[Exercise goal] An exact transcription of all the records is required, minus the images.

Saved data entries
┄┄┄┄┄┄

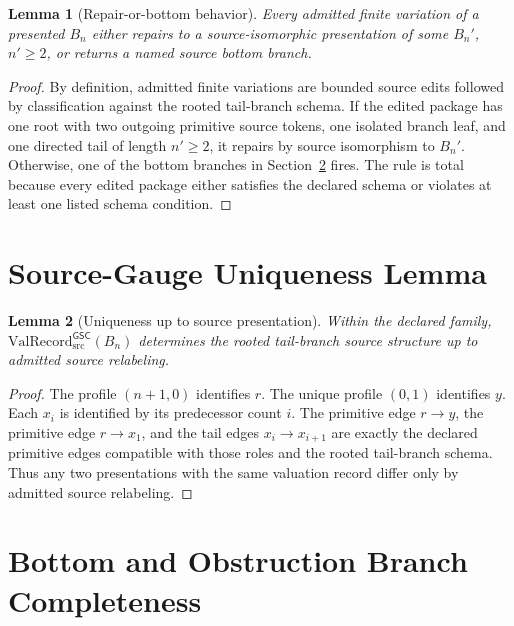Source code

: \documentclass[11pt]{article}
\newcommand{\ValRecord}{\mathrm{ValRecord}_{\mathrm{src}}^{\mathsf{GSC}}}
\newcommand{\Bn}{B_n}
\newtheorem{lemma}{Lemma}
\begin{document}
\begin{lemma}[Repair-or-bottom behavior]
Every admitted finite variation of a presented \(\Bn\) either repairs to a
source-isomorphic presentation of some \(\Bn'\), \(n'\ge 2\), or returns a
named source bottom branch.
\end{lemma}

\begin{proof}
By definition, admitted finite variations are bounded source edits followed by
classification against the rooted tail-branch schema. If the edited package has
one root with two outgoing primitive source tokens, one isolated branch leaf,
and one directed tail of length \(n'\ge 2\), it repairs by source isomorphism to
\(\Bn'\). Otherwise, one of the bottom branches in
Section~\ref{bottom-and-obstruction-branch-completeness} fires. The rule is
total because every edited package either satisfies the declared schema or
violates at least one listed schema condition.
\end{proof}

\section{Source-Gauge Uniqueness Lemma}
\label{source-gauge-uniqueness-lemma}

\begin{lemma}[Uniqueness up to source presentation]
Within the declared family, \(\ValRecord(\Bn)\) determines the rooted
tail-branch source structure up to admitted source relabeling.
\end{lemma}

\begin{proof}
The profile \((n+1,0)\) identifies \(r\). The unique profile \((0,1)\)
identifies \(y\). Each \(x_i\) is identified by its predecessor count \(i\).
The primitive edge \(r\to y\), the primitive edge \(r\to x_1\), and the tail
edges \(x_i\to x_{i+1}\) are exactly the declared primitive edges compatible
with those roles and the rooted tail-branch schema. Thus any two presentations
with the same valuation record differ only by admitted source relabeling.
\end{proof}

\section{Bottom and Obstruction Branch Completeness}
\label{bottom-and-obstruction-branch-completeness}
\end{document}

┄┄┄┄┄┄

[Finished task]
Source code

: \documentclass[11pt]{article}
\newcommand{\ValRecord}{\mathrm{ValRecord}_{\mathrm{src}}^{\mathsf{GSC}}}
\newcommand{\Bn}{B_n}
\newtheorem{lemma}{Lemma}
\begin{document}
\begin{lemma}[Repair-or-bottom behavior]
Every admitted finite variation of a presented \(\Bn\) either repairs to a
source-isomorphic presentation of some \(\Bn'\), \(n'\ge 2\), or returns a
named source bottom branch.
\end{lemma}

\begin{proof}
By definition, admitted finite variations are bounded source edits followed by
classification against the rooted tail-branch schema. If the edited package has
one root with two outgoing primitive source tokens, one isolated branch leaf,
and one directed tail of length \(n'\ge 2\), it repairs by source isomorphism to
\(\Bn'\). Otherwise, one of the bottom branches in
Section~\ref{bottom-and-obstruction-branch-completeness} fires. The rule is
total because every edited package either satisfies the declared schema or
violates at least one listed schema condition.
\end{proof}

\section{Source-Gauge Uniqueness Lemma}
\label{source-gauge-uniqueness-lemma}

\begin{lemma}[Uniqueness up to source presentation]
Within the declared family, \(\ValRecord(\Bn)\) determines the rooted
tail-branch source structure up to admitted source relabeling.
\end{lemma}

\begin{proof}
The profile \((n+1,0)\) identifies \(r\). The unique profile \((0,1)\)
identifies \(y\). Each \(x_i\) is identified by its predecessor count \(i\).
The primitive edge \(r\to y\), the primitive edge \(r\to x_1\), and the tail
edges \(x_i\to x_{i+1}\) are exactly the declared primitive edges compatible
with those roles and the rooted tail-branch schema. Thus any two presentations
with the same valuation record differ only by admitted source relabeling.
\end{proof}

\section{Bottom and Obstruction Branch Completeness}
\label{bottom-and-obstruction-branch-completeness}
\end{document}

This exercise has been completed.